(Saved data entries)
========================================

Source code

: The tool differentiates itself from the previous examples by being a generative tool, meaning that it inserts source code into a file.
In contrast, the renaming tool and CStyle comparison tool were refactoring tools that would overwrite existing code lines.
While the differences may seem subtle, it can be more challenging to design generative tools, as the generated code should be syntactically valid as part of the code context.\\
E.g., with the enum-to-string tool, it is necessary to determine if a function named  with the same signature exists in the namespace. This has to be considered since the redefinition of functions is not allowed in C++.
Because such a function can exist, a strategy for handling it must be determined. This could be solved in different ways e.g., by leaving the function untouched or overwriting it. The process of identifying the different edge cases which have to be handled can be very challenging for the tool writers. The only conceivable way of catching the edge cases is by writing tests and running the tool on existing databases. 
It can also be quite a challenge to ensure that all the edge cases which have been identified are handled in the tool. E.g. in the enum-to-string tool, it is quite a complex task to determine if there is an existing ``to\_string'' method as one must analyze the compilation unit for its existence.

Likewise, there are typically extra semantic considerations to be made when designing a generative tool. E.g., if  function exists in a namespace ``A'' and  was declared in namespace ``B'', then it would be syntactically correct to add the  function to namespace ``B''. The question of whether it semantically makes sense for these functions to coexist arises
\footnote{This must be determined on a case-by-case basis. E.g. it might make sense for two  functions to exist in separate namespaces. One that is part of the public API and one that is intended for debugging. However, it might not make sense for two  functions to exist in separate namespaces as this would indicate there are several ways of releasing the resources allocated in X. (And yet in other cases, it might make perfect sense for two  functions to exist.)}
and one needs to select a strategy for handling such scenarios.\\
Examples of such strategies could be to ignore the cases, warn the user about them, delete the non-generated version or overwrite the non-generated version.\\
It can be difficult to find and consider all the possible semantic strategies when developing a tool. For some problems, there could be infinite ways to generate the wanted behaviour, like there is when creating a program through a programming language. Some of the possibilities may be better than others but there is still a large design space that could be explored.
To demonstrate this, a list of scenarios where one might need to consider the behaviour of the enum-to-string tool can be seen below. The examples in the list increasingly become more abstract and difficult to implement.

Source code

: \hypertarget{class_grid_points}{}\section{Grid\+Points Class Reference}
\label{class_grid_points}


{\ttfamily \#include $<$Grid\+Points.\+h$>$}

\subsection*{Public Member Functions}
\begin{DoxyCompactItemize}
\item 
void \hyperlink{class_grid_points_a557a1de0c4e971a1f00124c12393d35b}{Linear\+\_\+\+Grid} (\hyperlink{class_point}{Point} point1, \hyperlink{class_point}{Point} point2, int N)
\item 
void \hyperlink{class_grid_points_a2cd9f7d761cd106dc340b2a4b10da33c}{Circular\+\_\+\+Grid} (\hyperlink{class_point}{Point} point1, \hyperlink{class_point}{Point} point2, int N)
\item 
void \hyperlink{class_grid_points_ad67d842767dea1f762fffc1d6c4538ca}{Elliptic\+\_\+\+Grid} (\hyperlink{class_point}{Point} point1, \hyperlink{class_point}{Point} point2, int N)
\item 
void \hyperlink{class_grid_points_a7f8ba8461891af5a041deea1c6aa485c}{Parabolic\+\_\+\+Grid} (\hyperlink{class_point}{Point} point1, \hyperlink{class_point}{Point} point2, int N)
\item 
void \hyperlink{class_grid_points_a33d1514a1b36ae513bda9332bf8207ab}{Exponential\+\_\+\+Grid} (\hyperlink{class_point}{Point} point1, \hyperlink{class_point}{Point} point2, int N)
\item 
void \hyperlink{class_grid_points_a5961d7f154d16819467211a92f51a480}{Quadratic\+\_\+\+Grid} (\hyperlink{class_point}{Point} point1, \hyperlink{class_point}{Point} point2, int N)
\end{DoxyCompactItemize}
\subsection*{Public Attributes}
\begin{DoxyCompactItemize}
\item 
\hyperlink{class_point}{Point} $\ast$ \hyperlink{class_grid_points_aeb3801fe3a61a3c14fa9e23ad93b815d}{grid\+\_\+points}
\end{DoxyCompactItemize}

========================================

Task statement: Pick out the lines above containing the word "existing", then copy them.

Solution to the problem:
In contrast, the renaming tool and CStyle comparison tool were refactoring tools that would overwrite existing code lines.
Because such a function can exist, a strategy for handling it must be determined. This could be solved in different ways e.g., by leaving the function untouched or overwriting it. The process of identifying the different edge cases which have to be handled can be very challenging for the tool writers. The only conceivable way of catching the edge cases is by writing tests and running the tool on existing databases. 
It can also be quite a challenge to ensure that all the edge cases which have been identified are handled in the tool. E.g. in the enum-to-string tool, it is quite a complex task to determine if there is an existing ``to\_string'' method as one must analyze the compilation unit for its existence.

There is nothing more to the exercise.